The new CEO of Volkswagen had a nice chat with securities analysts last week, in which he largely elided over the company’s strategy for recovering from its legal woes, but said his employees worldwide would be free to have “more fun.”
So far, it’s been super fun. The $1.83 billion quarterly loss in the third quarter was, for example, funner than being drowned in a vat of rancid whale semen.
But not much.
Matthias Mueller was most likely alluding to the days of kein vergnugen under his ousted predecessor Martin Winterkorn, whose management style was somewhere between that of Steve Jobs and a Turkish jailer. It was under Winterkorn’s watch, of course, that VW took German engineering to a whole new level, by fitting 11 million diesel cars with the ability to trick emissions-testing equipment. This is what triggered the legal problems, which when the fines are all tallied worldwide may chew up far more than the $7 billion the company has set aside for putting the episode in its rear-view mirror.

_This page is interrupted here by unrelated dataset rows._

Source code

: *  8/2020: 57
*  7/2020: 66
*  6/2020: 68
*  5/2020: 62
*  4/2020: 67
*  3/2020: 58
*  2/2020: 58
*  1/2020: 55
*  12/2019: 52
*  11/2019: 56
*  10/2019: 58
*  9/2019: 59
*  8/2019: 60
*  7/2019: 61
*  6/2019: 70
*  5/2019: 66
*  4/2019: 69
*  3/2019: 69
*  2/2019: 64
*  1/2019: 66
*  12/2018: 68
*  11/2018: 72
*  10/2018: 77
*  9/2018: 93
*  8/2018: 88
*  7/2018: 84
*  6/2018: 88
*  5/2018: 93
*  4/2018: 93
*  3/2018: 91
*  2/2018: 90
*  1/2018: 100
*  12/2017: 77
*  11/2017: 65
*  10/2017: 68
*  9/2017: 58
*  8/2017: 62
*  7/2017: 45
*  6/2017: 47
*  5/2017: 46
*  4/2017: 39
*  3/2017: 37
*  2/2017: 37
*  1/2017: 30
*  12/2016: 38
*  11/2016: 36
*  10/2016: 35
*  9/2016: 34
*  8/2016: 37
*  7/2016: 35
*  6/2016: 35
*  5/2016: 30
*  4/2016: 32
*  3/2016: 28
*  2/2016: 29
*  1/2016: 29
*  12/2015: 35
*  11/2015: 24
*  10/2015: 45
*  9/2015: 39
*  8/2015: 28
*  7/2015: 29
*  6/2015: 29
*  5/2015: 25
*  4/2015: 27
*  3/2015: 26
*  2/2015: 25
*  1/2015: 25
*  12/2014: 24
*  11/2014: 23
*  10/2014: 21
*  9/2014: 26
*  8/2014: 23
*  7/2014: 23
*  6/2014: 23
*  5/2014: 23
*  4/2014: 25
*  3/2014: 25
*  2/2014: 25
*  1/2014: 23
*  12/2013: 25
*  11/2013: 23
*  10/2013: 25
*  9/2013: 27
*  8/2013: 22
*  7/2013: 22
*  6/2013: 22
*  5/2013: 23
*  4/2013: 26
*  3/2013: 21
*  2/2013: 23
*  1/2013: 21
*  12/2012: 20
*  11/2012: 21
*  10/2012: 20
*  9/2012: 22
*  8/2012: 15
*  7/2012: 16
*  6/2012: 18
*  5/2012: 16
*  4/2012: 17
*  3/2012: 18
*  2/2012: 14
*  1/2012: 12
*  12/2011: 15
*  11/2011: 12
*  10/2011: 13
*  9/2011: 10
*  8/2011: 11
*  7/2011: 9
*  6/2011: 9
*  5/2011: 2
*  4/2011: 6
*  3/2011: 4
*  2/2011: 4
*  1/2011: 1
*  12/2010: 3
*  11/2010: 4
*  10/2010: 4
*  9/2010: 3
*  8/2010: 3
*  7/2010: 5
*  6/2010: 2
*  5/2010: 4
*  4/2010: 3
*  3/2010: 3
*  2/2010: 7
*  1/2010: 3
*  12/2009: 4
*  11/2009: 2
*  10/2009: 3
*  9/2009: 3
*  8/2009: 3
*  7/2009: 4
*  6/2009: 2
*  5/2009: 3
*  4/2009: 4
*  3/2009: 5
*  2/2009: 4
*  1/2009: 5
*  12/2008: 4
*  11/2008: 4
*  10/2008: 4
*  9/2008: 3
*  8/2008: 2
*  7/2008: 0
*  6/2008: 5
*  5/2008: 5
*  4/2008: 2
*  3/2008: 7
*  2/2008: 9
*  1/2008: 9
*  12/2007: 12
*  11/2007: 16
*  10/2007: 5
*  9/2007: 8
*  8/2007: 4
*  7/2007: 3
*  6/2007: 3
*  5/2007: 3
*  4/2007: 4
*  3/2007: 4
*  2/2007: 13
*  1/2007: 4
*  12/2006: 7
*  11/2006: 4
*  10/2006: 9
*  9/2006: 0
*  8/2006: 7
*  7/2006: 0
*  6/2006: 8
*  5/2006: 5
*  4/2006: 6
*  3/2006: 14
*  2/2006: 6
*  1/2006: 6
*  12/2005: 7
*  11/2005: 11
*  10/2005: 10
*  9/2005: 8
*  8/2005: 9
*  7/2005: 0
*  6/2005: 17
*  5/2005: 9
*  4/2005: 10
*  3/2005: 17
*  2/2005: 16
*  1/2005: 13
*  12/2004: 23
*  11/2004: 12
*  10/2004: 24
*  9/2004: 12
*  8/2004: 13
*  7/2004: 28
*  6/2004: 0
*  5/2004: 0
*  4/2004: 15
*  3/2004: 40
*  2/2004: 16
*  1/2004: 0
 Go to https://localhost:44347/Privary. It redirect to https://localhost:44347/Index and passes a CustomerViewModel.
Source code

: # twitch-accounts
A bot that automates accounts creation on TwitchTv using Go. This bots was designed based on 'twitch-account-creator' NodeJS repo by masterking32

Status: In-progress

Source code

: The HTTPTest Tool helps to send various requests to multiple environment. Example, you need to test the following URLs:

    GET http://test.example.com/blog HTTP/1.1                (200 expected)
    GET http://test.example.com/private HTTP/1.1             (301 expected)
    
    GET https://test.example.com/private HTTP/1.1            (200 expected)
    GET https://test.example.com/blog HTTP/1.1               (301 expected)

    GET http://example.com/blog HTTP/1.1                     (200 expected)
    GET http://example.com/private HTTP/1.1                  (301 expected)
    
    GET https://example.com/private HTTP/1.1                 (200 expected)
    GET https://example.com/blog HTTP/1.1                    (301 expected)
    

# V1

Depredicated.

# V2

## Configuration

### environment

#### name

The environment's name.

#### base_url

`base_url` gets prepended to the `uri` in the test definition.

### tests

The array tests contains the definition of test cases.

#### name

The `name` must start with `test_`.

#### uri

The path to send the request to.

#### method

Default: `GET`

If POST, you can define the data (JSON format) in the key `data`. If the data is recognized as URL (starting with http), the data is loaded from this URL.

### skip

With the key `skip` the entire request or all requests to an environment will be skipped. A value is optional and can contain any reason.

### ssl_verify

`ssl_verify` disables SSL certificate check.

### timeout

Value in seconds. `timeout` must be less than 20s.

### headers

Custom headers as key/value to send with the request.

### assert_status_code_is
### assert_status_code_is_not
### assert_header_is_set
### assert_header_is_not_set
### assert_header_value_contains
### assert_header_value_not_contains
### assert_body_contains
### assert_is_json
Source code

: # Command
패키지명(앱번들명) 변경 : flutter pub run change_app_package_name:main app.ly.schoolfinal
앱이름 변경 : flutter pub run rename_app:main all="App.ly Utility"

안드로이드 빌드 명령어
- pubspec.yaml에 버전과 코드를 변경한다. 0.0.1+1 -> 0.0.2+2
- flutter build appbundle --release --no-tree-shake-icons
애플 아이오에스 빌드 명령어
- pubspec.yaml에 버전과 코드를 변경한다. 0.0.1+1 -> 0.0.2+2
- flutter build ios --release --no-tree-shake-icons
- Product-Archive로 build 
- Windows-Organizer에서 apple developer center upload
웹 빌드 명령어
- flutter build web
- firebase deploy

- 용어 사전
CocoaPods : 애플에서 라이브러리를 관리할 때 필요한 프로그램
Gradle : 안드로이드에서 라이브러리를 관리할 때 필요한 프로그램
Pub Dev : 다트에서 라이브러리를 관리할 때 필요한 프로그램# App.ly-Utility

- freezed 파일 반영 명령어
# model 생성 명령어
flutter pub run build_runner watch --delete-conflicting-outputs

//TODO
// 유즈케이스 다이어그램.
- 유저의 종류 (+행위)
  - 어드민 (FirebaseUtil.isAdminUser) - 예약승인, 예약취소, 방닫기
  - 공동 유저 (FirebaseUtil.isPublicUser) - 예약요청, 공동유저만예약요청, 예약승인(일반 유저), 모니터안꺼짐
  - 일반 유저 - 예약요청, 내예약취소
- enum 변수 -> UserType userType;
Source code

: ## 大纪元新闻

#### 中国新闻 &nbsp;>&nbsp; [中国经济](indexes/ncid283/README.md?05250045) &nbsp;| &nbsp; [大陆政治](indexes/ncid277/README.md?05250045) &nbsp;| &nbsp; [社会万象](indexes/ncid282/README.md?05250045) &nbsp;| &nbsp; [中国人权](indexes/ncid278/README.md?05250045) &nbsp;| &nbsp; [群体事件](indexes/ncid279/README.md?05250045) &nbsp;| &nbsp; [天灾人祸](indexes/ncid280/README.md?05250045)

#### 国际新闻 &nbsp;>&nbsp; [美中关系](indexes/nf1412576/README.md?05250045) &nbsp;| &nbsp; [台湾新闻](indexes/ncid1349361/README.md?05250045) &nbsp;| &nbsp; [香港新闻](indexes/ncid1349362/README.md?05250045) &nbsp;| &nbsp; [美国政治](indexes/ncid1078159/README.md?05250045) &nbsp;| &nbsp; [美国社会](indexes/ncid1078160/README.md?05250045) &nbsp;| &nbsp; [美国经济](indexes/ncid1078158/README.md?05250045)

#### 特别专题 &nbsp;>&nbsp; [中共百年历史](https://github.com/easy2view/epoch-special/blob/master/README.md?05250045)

Meantime, it has lost $25 billion of its market value.
On the plus side, any day now Greece might stop pointing and laughing.
In another fun development, the first post-scandal advertising has broken for the Touran MPV with the slogan “Das Auto” intact. Some had speculated the worldwide backlash to systematic fraud would force the automaker to alter its approach, perhaps along the lines of “This is not your fatherland’s VW” or simply, “I have sinnnnnnnnned.”

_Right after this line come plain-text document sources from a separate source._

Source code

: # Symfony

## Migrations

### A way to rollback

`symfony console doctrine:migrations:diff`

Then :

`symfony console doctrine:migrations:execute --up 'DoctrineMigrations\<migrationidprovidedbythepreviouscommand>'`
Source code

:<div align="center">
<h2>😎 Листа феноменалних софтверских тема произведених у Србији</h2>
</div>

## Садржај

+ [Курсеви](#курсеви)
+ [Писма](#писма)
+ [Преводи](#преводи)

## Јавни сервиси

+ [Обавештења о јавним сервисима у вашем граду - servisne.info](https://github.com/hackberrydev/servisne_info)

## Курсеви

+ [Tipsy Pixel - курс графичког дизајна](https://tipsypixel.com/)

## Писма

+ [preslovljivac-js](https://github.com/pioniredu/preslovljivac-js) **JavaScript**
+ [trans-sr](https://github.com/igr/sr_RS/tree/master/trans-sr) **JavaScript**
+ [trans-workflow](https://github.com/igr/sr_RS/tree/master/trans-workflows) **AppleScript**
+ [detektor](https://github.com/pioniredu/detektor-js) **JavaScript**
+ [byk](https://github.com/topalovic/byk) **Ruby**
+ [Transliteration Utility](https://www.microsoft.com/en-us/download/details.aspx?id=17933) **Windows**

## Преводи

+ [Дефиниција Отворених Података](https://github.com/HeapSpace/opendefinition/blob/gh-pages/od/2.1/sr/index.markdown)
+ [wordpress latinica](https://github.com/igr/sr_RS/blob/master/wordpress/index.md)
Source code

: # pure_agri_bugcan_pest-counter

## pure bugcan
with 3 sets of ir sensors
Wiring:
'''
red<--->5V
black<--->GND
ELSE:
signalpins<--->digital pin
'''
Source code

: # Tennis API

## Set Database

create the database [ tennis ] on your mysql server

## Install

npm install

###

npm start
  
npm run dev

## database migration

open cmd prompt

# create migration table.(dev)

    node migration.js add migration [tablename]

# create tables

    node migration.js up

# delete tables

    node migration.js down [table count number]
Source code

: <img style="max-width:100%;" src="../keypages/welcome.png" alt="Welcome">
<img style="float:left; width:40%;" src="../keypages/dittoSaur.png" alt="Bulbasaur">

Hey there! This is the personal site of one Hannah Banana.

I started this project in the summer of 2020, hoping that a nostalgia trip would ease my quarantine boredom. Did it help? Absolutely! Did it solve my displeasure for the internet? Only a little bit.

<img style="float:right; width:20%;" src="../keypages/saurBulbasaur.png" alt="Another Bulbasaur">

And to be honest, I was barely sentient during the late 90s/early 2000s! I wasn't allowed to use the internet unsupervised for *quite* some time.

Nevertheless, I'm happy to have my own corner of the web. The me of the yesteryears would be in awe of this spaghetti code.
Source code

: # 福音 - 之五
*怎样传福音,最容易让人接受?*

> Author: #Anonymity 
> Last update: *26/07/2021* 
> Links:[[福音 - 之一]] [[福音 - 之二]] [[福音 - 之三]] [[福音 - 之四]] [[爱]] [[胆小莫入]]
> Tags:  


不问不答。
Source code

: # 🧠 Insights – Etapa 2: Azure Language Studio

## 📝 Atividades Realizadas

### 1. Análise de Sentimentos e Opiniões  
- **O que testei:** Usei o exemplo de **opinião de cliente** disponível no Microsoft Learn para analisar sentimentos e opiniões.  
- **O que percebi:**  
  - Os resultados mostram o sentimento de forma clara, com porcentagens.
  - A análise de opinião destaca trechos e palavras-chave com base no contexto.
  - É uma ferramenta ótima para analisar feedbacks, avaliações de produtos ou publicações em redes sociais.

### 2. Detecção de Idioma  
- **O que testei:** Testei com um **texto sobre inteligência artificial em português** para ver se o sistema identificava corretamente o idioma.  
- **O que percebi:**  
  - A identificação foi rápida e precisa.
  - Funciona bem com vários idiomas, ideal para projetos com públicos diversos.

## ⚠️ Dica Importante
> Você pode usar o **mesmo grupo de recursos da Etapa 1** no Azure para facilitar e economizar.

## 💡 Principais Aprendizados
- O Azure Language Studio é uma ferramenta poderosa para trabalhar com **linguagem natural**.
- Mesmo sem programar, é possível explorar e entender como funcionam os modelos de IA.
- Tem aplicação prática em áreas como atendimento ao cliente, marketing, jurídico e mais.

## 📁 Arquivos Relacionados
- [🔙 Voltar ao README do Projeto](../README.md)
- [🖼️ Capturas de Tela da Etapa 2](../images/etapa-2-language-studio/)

Nope. Same old same old. The creative, like the nitrogen oxides from a VW diesel, was clearly in the pipeline before the scandal broke. The spot features a parent willing to humiliate himself in public for the sake of something more important than his own dignity. He’s dressed like a superhero, but clearly lacking in any actual super powers. Herr Mueller, what’s German for “irony?”

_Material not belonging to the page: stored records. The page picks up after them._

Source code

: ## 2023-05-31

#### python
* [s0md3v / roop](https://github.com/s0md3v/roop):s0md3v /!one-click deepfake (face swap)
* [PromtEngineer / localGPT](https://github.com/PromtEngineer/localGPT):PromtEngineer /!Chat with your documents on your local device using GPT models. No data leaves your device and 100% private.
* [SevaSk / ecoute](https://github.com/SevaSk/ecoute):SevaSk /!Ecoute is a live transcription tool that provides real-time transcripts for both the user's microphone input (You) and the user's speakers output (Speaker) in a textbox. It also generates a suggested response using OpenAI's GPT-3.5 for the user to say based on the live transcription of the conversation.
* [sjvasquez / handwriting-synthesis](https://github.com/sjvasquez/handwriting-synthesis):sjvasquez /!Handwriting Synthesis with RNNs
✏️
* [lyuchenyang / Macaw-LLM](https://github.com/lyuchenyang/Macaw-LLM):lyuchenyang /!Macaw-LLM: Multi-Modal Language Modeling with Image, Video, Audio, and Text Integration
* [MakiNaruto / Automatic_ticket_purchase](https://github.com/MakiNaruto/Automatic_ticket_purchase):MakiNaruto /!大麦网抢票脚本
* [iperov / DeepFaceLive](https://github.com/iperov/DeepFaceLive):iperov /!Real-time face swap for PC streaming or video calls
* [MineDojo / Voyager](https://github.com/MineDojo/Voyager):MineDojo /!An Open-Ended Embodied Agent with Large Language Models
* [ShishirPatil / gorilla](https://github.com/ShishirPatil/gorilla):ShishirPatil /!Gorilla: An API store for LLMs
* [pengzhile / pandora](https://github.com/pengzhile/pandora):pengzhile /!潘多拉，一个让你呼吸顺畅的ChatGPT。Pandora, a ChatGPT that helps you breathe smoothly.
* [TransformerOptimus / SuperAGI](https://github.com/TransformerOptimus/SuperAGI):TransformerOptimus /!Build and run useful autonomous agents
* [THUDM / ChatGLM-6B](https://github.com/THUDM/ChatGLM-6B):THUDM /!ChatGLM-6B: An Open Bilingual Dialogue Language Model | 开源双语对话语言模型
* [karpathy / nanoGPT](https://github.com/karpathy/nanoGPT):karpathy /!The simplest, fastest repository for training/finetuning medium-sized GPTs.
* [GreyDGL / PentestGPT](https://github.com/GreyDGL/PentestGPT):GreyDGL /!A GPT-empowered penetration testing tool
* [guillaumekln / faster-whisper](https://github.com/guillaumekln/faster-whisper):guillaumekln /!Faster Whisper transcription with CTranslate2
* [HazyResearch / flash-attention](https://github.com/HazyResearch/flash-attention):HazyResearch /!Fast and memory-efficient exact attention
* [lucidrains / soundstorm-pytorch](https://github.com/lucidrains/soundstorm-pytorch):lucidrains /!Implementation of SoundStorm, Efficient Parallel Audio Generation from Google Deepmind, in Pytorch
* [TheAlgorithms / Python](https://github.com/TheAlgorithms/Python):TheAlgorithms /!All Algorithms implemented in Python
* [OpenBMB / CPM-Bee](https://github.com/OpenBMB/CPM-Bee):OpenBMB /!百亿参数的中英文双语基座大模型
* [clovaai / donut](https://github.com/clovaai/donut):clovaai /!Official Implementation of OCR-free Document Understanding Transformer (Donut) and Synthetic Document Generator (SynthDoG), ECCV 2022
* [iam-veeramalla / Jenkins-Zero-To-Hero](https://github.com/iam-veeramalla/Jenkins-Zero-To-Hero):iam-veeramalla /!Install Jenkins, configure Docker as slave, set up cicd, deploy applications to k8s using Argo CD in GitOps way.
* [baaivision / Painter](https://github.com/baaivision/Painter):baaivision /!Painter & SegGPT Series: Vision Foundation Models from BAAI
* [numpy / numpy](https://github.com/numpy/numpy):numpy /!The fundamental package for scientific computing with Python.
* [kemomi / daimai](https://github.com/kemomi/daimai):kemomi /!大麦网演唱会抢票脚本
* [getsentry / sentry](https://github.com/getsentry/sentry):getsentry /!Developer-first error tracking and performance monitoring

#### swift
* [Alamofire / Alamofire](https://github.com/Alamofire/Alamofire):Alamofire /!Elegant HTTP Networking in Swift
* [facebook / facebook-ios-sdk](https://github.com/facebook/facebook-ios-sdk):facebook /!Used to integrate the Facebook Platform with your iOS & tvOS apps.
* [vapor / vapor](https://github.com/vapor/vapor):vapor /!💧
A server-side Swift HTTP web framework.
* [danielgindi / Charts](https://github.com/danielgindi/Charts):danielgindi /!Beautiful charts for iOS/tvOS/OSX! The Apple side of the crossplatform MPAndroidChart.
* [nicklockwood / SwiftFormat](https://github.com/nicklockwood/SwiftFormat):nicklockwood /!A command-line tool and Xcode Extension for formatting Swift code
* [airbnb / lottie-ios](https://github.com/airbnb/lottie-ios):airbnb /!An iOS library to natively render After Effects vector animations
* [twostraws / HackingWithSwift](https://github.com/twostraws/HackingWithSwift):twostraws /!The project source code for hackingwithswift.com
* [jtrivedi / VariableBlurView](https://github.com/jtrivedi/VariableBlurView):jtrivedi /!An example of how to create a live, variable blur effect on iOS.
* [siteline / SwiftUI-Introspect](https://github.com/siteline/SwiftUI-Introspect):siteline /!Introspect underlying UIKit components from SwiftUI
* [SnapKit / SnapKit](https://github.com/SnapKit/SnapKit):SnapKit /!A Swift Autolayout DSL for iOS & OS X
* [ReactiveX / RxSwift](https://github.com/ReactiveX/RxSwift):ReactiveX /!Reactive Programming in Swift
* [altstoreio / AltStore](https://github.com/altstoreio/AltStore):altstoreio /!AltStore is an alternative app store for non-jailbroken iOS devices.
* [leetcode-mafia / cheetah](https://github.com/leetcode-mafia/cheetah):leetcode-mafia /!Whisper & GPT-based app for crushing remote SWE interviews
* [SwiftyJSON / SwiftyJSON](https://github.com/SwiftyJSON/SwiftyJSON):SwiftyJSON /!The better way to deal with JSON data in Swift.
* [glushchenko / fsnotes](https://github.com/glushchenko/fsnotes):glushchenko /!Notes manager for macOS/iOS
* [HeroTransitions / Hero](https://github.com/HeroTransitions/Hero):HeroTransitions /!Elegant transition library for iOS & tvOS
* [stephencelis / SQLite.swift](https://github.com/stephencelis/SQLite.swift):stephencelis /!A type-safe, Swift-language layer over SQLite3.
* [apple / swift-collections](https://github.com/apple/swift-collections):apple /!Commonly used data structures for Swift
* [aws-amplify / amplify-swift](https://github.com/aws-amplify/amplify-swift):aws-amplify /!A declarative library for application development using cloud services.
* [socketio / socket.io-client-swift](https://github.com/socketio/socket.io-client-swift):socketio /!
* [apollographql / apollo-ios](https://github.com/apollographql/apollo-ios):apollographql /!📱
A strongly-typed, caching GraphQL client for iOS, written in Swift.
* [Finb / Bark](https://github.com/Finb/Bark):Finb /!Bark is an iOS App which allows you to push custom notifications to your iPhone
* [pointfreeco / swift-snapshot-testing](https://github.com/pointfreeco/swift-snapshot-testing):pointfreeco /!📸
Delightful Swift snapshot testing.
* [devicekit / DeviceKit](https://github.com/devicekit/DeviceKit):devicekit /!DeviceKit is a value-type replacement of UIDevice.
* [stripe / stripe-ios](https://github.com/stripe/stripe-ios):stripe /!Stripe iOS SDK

This is not the way begin the long road back. Your messaging doesn’t have to be pitiful and abject. You don’t have to go full Swaggart. But at least signal you don’t think this will all just blow over. Something. Anything. Free curly fries with every purchase? Dude, throw us a bone.
Let me just share some brand names with you: Firestone. Drexel Burnham Lambert. WorldCom. Milli Vanilli. The public tends to hold a grudge. This might not be the best time to stand pat. You may recall that back when, J&J pulled all Tylenol from all shelves everywhere…and had itself done nothing wrong. Domino’s put its entire business at risk by coming clean on its awful, awful corporate secret -- that’s its pizza was kinda bland. Not that it was using dioxin in its twisty bread. Just a flavor deficit.
VW played three-card Monte with 11 million customers, a number of major governments and one very prominent atmosphere. And it’s sticking with Das Auto?
Hey! Let’s have some wordplay fun! Instead, I propose: “Das tardly.”
I think the German word is teuflisch
Muttley would know.
On the bright side, there are deals to be had on many German Automobiles now.
Great column as usual! I am going to incorporate the phrase "rancid whale semen" into all of my blog posts going forward.
I waited a week to ask: "Funner"? Did I miss the joke?